I'm happy again, I'm laughing at clouds, So dark up above, The sun's in my heart, And I'm ready for love.
Let the stormy clouds chase, Everyone from the place, Come on with the rain, I've a smile on my face.
I walk down the lane, With a happy refrain
Just singin', Singin' in the rain!


The ride home




C'mon. It couldn't be worse.
US Airways- I see why you are in bankruptcy.

It all started w/ the boarding attendant changing Ashley’s seat assignment because the flight is 1/2 full and we could locate in the back hoping to disturb less.  We board and realizing the noise machine was about to enter the US Airways’ flight attendant break room, she quickly send us back to our original seat.  Sorry to get in the way of your sky mall magazine and stories of serving soda in 2 ounce cups.  My mouthwash cup holds more fluid than your paltry hamster feeder.

Two hours later…

Ash- no it can't be another 2 hours.  Your time calculation is not right.  We change time zones remember?
Dave- (thinking that this is one of those times that the truth is not my ally) - Yeah you are right; we are almost there.

Surrounding passengers...no sense of humor or understanding.  I got more evil looks than the meter maid.    And LB behaved like a world champion traveler.  I guess I'm just sensitive.  Ash is rubbing off on me.

The Rides


To help set the stage for these images, let's get a few particulars out of the way...
1) The size requirement for every ride was nearly double our little munchkin.  And so begins the dreaded coin flip between parents to accompany LB on each ride.  Thank goodness the tea cups and spinning machines were out of order, allegedly.

2) The workers at Castaway Cove do not like their job.  At all. One word comes to mind- loathe.
3) 1/3 of the parents do not appear to be equipped to be spending this kind of money on their kids.
4) Regarding the ill equipped 1/3…A persona comes to mind.  50% Jesse Pinkman from Breaking Bad and 50% Pauly D from The Jersey Shore.


Cape May Zoo


Mom Mom- Dave and Ash, why don't we go to the zoo today instead of the beach?
Ash- Sounds like a great idea.  LB has never been to a zoo. (Doing her best impression of the kid from Jerry McGuire) "Let’s go to the zoo!"
OK, that was really me making that last comment. 
Dave- come to think of it, she has never seen another animal besides her dog, the neighborhood cat "Tom" and the fish and lobster available for purchase at the market.  Heck yeah, let's roll. 

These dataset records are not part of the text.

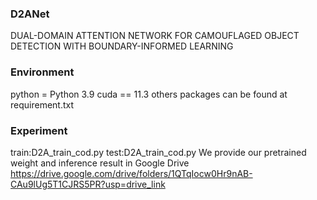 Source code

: ### D2ANet
DUAL-DOMAIN ATTENTION NETWORK FOR CAMOUFLAGED OBJECT DETECTION WITH BOUNDARY-INFORMED LEARNING
### Environment      
python = Python 3.9  cuda == 11.3    others packages can be found at requirement.txt
### Experiment 
train:D2A_train_cod.py  test:D2A_train_cod.py
We provide our pretrained weight and inference result in Google Drive https://drive.google.com/drive/folders/1QTqIocw0Hr9nAB-CAu9lUg5T1CJRS5PR?usp=drive_link
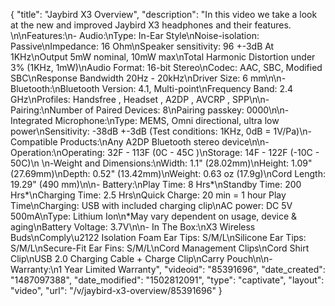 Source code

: {
    "title": "Jaybird X3 Overview",
    "description": "In this video we take a look at the new and improved Jaybird X3 headphones and their features. \n\nFeatures:\n- Audio:\nType: In-Ear Style\nNoise-isolation: Passive\nImpedance: 16 Ohm\nSpeaker sensitivity: 96 +-3dB At 1KHz\nOutput 5mW nominal, 10mW max\nTotal Harmonic Distortion under 3% (1KHz, 1mW)\nAudio Format: 16-bit Stereo\nCodec: AAC, SBC, Modified SBC\nResponse Bandwidth 20Hz - 20kHz\nDriver Size: 6 mm\n\n- Bluetooth:\nBluetooth Version: 4.1, Multi-point\nFrequency Band: 2.4 GHz\nProfiles: Handsfree , Headset , A2DP , AVCRP , SPP\n\n- Pairing:\nNumber of Paired Devices: 8\nPairing passkey: 0000\n\n- Integrated Microphone:\nType: MEMS, Omni directional, ultra low power\nSensitivity: -38dB +-3dB (Test conditions: 1KHz, 0dB = 1V\/Pa)\n- Compatible Products:\nAny A2DP Bluetooth stereo device\n\n- Operation:\nOperating: 32F - 113F (0C - 45C )\nStorage: 14F - 122F (-10C - 50C)\n \n-Weight and Dimensions:\nWidth: 1.1\" (28.02mm)\nHeight: 1.09\" (27.69mm)\nDepth: 0.52\" (13.42mm)\nWeight: 0.63 oz (17.9g)\nCord Length: 19.29\" (490 mm)\n\n- Battery:\nPlay Time: 8 Hrs*\nStandby Time: 200 Hrs*\nCharging Time: 2.5 Hrs\nQuick Charge: 20 min = 1 hour Play Time\nCharging: USB with included charging clip\nAC power: DC 5V 500mA\nType: Lithium Ion\n*May vary dependent on usage, device & aging\nBattery Voltage: 3.7V\n\n- In The Box:\nX3 Wireless Buds\nComply\u2122 Isolation Foam Ear Tips: S\/M\/L\nSilicone Ear Tips: S\/M\/L\nSecure-Fit Ear Fins: S\/M\/L\nCord Management Clips\nCord Shirt Clip\nUSB 2.0 Charging Cable + Charge Clip\nCarry Pouch\n\n- Warranty:\n1 Year Limited Warranty",
    "videoid": "85391696",
    "date_created": "1487097388",
    "date_modified": "1502812091",
    "type": "captivate",
    "layout": "video",
    "url": "\/v\/jaybird-x3-overview\/85391696"
}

40 minutes and 4 goat licks later

Dave- wow. LB really likes the otters. 
Ash- personality plays.
Dave- Up close and personal wins.  These guys are putting on a show just a few inches away from her nose. 
Ash- good luck getting her to move to the next station
Dave-(thinking)
Dave- lb, let's go see Tom. 
Lb- standing in front of the bobcat cage..."cat?" "wow!"

In the end, the biggest hits were the snow leopards (very playful), the giraffes (great smiles) and the otters.  Season pass to the local zoo/sea world awaits.

The Boardwalk



The idea was to give LB a taste of Ocean City.  Specifically the Mack and Manco pizza (I refuse to refer to its new name), and Kohr's brothers custard.  I feel like my childhood orbited around these pillars of goodness, so why not extend the love, right?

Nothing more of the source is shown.